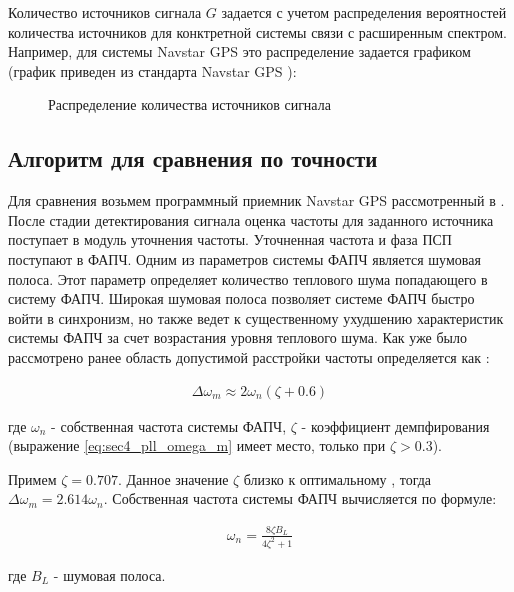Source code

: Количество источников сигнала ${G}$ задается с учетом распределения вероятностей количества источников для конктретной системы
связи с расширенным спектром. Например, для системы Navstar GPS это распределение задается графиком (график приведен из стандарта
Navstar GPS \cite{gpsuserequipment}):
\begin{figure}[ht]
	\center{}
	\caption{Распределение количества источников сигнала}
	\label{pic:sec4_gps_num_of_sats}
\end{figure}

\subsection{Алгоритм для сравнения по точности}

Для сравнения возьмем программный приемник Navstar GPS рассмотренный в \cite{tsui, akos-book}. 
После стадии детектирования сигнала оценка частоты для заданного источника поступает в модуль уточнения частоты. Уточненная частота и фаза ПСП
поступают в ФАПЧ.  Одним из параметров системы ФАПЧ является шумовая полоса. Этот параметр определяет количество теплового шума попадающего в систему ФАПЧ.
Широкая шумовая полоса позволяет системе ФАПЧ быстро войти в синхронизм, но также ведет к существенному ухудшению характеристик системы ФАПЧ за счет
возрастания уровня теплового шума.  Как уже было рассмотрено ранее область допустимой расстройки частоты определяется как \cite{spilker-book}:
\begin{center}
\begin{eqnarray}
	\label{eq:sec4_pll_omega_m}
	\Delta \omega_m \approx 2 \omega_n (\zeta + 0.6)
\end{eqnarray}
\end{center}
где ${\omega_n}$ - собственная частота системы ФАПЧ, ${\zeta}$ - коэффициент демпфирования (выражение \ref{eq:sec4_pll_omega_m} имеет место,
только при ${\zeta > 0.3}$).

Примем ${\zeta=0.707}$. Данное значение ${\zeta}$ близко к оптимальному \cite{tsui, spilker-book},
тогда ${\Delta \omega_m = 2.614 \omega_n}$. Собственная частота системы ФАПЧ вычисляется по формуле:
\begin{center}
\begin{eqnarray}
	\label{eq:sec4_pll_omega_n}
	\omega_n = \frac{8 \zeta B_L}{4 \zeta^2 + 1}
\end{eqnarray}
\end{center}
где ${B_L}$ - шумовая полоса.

◆ ◆ ◆ ◆ ◆ ◆ ◆

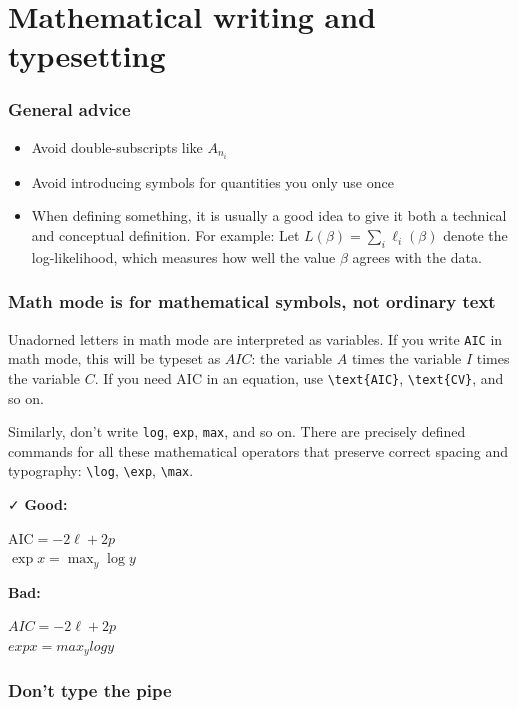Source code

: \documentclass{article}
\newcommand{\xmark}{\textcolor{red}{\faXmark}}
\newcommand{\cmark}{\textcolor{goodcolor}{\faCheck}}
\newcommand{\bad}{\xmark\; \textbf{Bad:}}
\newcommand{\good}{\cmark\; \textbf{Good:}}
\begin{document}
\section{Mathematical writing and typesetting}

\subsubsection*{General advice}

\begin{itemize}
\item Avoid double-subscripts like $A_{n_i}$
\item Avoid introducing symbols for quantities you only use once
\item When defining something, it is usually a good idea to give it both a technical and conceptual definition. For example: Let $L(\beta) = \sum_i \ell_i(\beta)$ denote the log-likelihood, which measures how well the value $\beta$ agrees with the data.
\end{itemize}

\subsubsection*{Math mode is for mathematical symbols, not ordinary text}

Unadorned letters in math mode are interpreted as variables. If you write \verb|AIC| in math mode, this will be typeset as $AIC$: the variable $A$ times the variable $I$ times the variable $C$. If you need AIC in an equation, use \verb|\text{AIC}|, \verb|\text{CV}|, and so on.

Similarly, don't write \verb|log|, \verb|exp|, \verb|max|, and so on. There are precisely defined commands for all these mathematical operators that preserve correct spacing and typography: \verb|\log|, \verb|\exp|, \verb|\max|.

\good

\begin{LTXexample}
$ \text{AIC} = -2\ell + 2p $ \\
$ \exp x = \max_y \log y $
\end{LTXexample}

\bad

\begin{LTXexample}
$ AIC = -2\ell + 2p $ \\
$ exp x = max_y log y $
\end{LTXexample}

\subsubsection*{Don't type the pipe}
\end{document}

◆ ◆ ◆ ◆ ◆ ◆ ◆

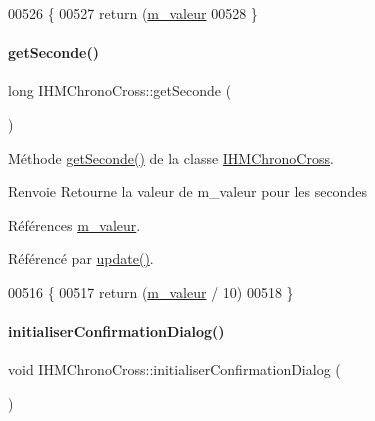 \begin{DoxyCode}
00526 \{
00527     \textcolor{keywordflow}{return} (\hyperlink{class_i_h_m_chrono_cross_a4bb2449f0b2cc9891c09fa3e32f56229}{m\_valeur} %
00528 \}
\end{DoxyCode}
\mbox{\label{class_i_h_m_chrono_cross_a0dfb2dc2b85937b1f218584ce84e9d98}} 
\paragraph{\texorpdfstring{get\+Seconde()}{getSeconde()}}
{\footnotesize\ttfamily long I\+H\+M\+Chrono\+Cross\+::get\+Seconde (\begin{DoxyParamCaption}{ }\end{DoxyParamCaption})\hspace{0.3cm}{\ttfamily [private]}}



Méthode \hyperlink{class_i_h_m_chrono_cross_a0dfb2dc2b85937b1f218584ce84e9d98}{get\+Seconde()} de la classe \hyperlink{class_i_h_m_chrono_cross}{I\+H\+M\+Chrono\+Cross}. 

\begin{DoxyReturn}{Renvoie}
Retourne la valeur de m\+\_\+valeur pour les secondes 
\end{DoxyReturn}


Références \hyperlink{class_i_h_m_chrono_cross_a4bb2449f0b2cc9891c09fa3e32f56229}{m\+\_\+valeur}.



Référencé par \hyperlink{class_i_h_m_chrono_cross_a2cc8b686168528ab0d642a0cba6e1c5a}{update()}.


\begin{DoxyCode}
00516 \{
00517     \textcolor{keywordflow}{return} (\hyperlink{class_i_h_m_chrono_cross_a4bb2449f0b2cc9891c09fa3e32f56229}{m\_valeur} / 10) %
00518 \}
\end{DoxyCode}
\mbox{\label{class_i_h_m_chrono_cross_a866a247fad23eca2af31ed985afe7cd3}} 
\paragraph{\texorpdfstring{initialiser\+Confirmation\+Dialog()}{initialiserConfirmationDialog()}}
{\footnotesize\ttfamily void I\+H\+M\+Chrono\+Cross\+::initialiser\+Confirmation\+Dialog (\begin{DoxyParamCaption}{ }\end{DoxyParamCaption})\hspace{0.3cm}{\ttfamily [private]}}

◆ ◆ ◆ ◆ ◆ ◆ ◆

| WORK ITEM |
Write out exactly the lines above between the line with "with the data." and the line with "AIC = -2\ell + 2p $ \\", inclusive, and nothing beyond them.

| RESULT FOR THIS TASK |
\item When defining something, it is usually a good idea to give it both a technical and conceptual definition. For example: Let $L(\beta) = \sum_i \ell_i(\beta)$ denote the log-likelihood, which measures how well the value $\beta$ agrees with the data.
\end{itemize}

\subsubsection*{Math mode is for mathematical symbols, not ordinary text}

Unadorned letters in math mode are interpreted as variables. If you write \verb|AIC| in math mode, this will be typeset as $AIC$: the variable $A$ times the variable $I$ times the variable $C$. If you need AIC in an equation, use \verb|\text{AIC}|, \verb|\text{CV}|, and so on.

Similarly, don't write \verb|log|, \verb|exp|, \verb|max|, and so on. There are precisely defined commands for all these mathematical operators that preserve correct spacing and typography: \verb|\log|, \verb|\exp|, \verb|\max|.

\good

\begin{LTXexample}
$ \text{AIC} = -2\ell + 2p $ \\
$ \exp x = \max_y \log y $
\end{LTXexample}

\bad

\begin{LTXexample}
$ AIC = -2\ell + 2p $ \\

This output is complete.